#### [TASK]
From the line that contains "Require that Scalar\-Type is same" to the last line of the entries, set down each line exactly as written, both ends included, with nothing else.

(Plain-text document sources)
:::::

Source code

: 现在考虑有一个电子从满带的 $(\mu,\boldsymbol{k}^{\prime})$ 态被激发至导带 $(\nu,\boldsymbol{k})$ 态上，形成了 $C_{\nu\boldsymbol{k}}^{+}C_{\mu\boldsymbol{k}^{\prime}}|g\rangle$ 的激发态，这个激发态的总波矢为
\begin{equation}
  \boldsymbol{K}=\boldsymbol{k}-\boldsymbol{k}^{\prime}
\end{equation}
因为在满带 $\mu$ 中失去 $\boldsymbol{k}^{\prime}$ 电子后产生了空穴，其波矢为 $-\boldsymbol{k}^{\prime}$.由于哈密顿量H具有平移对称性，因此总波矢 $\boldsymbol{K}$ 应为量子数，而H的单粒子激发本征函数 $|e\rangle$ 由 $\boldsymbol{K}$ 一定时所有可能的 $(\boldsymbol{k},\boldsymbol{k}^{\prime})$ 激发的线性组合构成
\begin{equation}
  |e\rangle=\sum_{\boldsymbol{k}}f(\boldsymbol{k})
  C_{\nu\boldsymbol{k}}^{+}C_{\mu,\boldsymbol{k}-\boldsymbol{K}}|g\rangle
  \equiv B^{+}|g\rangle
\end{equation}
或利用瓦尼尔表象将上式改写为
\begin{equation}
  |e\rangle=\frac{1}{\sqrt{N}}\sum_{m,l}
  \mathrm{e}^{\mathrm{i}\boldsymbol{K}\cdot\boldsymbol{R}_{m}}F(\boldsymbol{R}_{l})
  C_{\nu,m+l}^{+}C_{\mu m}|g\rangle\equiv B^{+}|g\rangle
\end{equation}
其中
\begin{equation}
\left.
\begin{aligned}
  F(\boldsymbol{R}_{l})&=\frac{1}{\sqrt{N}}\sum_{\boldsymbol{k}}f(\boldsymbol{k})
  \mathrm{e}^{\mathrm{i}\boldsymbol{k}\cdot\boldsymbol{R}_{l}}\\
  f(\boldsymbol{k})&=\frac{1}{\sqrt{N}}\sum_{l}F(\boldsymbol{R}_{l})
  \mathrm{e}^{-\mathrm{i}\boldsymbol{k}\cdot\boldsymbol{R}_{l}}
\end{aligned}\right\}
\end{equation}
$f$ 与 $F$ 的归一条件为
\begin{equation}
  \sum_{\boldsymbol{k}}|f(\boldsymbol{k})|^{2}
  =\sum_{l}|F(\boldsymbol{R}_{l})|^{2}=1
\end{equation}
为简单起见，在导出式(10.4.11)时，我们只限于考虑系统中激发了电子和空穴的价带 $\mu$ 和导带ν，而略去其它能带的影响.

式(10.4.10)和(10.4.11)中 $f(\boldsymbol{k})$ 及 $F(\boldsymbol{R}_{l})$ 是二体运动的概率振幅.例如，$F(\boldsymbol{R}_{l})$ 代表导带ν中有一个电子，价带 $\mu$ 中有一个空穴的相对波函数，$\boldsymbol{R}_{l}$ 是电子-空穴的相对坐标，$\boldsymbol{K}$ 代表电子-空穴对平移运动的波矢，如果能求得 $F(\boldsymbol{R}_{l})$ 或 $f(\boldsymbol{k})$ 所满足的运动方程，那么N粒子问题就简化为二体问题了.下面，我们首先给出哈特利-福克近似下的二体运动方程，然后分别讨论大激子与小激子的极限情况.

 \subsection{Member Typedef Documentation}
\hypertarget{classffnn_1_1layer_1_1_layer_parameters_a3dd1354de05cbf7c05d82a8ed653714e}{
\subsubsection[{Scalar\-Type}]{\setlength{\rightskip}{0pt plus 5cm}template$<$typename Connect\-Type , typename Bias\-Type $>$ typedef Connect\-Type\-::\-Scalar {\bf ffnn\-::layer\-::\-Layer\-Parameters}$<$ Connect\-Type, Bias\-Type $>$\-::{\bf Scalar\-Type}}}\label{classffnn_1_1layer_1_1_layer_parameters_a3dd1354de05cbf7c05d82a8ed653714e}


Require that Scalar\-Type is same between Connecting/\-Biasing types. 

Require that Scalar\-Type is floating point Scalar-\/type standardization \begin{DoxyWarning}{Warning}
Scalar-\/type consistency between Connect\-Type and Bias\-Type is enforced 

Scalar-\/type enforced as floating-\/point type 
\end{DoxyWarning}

:::::

#### [SOLUTION TO THIS PROBLEM]
Require that Scalar\-Type is same between Connecting/\-Biasing types. 

Require that Scalar\-Type is floating point Scalar-\/type standardization \begin{DoxyWarning}{Warning}
Scalar-\/type consistency between Connect\-Type and Bias\-Type is enforced 

Scalar-\/type enforced as floating-\/point type 
\end{DoxyWarning}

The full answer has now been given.